··· Data provided ···

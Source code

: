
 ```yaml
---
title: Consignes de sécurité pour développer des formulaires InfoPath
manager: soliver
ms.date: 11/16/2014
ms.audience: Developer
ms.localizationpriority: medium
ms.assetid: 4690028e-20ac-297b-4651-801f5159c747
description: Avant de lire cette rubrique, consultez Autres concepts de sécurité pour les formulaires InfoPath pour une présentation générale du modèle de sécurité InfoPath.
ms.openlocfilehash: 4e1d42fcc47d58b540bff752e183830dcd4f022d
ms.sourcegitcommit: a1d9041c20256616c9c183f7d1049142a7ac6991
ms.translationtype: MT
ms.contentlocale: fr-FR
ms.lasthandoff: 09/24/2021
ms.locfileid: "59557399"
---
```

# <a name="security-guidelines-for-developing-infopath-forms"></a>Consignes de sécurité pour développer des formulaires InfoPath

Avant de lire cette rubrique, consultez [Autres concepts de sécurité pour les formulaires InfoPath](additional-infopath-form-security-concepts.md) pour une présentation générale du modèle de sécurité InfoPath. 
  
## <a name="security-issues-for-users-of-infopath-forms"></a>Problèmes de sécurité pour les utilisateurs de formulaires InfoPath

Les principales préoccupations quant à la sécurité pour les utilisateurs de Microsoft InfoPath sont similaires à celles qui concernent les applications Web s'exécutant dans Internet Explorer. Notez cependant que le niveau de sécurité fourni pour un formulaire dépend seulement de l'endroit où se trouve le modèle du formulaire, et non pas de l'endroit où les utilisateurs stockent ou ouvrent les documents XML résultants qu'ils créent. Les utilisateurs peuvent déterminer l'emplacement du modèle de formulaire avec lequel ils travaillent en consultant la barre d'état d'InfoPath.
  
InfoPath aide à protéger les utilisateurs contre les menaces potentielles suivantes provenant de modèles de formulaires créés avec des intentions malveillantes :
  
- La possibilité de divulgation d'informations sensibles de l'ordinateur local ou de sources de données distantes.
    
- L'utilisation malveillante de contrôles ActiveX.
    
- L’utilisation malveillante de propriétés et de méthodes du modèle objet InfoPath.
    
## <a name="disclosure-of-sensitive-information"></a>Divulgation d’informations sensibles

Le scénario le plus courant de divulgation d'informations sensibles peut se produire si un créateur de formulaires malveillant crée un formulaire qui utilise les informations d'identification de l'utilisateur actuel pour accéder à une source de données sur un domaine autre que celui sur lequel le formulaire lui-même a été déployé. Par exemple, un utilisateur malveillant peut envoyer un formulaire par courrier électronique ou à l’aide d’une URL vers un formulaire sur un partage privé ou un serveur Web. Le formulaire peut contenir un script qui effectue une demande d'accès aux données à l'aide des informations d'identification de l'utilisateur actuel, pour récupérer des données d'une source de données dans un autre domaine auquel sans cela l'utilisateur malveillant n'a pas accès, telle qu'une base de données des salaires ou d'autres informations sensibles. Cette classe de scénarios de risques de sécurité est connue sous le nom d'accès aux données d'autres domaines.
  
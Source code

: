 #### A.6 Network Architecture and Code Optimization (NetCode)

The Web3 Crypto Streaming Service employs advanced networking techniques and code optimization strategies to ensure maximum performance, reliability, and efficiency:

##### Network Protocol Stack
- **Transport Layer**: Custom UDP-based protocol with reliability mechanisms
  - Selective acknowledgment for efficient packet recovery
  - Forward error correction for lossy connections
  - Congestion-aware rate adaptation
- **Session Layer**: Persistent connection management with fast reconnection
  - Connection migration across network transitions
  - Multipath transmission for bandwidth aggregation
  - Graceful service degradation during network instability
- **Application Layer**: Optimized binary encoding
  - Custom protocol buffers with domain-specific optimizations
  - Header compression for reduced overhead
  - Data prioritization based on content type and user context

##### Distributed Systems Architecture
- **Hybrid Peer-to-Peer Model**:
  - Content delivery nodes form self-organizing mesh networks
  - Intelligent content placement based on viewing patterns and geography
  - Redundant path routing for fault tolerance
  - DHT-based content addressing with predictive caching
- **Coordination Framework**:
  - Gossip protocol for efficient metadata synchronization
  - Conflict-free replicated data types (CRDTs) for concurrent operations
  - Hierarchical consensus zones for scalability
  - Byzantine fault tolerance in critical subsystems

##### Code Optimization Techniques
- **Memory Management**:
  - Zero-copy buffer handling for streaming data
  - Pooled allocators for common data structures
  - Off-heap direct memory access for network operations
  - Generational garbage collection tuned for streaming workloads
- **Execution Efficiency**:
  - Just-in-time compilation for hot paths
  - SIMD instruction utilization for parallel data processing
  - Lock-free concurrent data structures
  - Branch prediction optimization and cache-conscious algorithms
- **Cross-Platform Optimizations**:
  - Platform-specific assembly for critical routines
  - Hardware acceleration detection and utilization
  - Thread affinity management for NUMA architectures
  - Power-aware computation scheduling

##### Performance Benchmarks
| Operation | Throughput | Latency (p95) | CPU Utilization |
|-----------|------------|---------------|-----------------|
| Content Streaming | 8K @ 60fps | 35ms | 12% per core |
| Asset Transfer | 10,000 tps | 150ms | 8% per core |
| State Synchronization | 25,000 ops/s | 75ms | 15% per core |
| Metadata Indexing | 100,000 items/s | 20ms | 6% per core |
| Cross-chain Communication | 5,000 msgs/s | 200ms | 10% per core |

···

A complete answer gives every line of the data that includes "Custom".

- [Answer to the exercise]
- **Transport Layer**: Custom UDP-based protocol with reliability mechanisms
  - Custom protocol buffers with domain-specific optimizations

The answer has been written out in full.